On Jan 25, 2008 12:08 AM, marta sanz <p22sacam@xxxxxx> wrote:
> I see..
>
> I'm thinking of having questions grouped by subjects (p.e- maths,
> science,English,spanish,..), what do you see better, to have only a text
> file with all the questions/answers that the first word is the key :
>
> p.e-
> maths -- how much is 2+2? -- 4
> science -- which kind of animal is an eagle? -- a bird

from os import listdir

from filename in listdir:
   file = open(filename, "rb")
   text = file.read()
   (topic, question, answer) = text.split("--")
   if not base.has_key(topic):
      base[topic] = []
   base[topic] += [(question, answer)]





> With this option the problem I find is that I have to know how many subjects
> there are, because the number of colours of the squares depend on that (I
> mean, if the teacher wants to play with questions only of maths and science,
> the board will have squares red and other green, so when the player goes to
> a red square the game will show a math question, but if it's a green square,
> the question showed will be about science.

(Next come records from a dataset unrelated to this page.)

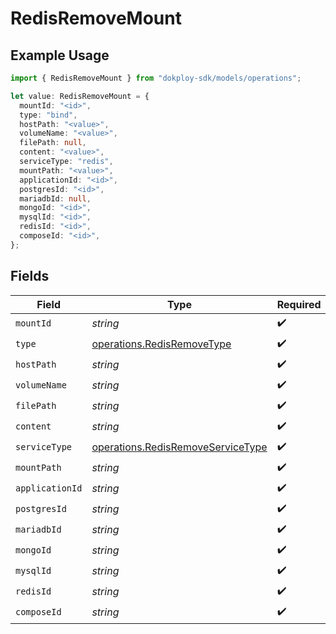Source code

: # RedisRemoveMount

## Example Usage

```typescript
import { RedisRemoveMount } from "dokploy-sdk/models/operations";

let value: RedisRemoveMount = {
  mountId: "<id>",
  type: "bind",
  hostPath: "<value>",
  volumeName: "<value>",
  filePath: null,
  content: "<value>",
  serviceType: "redis",
  mountPath: "<value>",
  applicationId: "<id>",
  postgresId: "<id>",
  mariadbId: null,
  mongoId: "<id>",
  mysqlId: "<id>",
  redisId: "<id>",
  composeId: "<id>",
};
```

## Fields

| Field                                                                                  | Type                                                                                   | Required                                                                               | Description                                                                            |
| -------------------------------------------------------------------------------------- | -------------------------------------------------------------------------------------- | -------------------------------------------------------------------------------------- | -------------------------------------------------------------------------------------- |
| `mountId`                                                                              | *string*                                                                               | :heavy_check_mark:                                                                     | N/A                                                                                    |
| `type`                                                                                 | [operations.RedisRemoveType](../../models/operations/redisremovetype.md)               | :heavy_check_mark:                                                                     | N/A                                                                                    |
| `hostPath`                                                                             | *string*                                                                               | :heavy_check_mark:                                                                     | N/A                                                                                    |
| `volumeName`                                                                           | *string*                                                                               | :heavy_check_mark:                                                                     | N/A                                                                                    |
| `filePath`                                                                             | *string*                                                                               | :heavy_check_mark:                                                                     | N/A                                                                                    |
| `content`                                                                              | *string*                                                                               | :heavy_check_mark:                                                                     | N/A                                                                                    |
| `serviceType`                                                                          | [operations.RedisRemoveServiceType](../../models/operations/redisremoveservicetype.md) | :heavy_check_mark:                                                                     | N/A                                                                                    |
| `mountPath`                                                                            | *string*                                                                               | :heavy_check_mark:                                                                     | N/A                                                                                    |
| `applicationId`                                                                        | *string*                                                                               | :heavy_check_mark:                                                                     | N/A                                                                                    |
| `postgresId`                                                                           | *string*                                                                               | :heavy_check_mark:                                                                     | N/A                                                                                    |
| `mariadbId`                                                                            | *string*                                                                               | :heavy_check_mark:                                                                     | N/A                                                                                    |
| `mongoId`                                                                              | *string*                                                                               | :heavy_check_mark:                                                                     | N/A                                                                                    |
| `mysqlId`                                                                              | *string*                                                                               | :heavy_check_mark:                                                                     | N/A                                                                                    |
| `redisId`                                                                              | *string*                                                                               | :heavy_check_mark:                                                                     | N/A                                                                                    |
| `composeId`                                                                            | *string*                                                                               | :heavy_check_mark:                                                                     | N/A                                                                                    |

If the teacher want to play also
> with questions about English language, the board will show red, green and
> yellow squares, and so on).
>
> Another solution I find is to have a text file for each subject (math.txt,
> science.txt,..) which I find more easy to work with since I don't have to
> check the first word of each line.
>
> I thought also that making a question editor would be a good idea...maybe if
> doing that, parsing the file with XML won't be much dificult since the
> teacher won't need to touch it directly...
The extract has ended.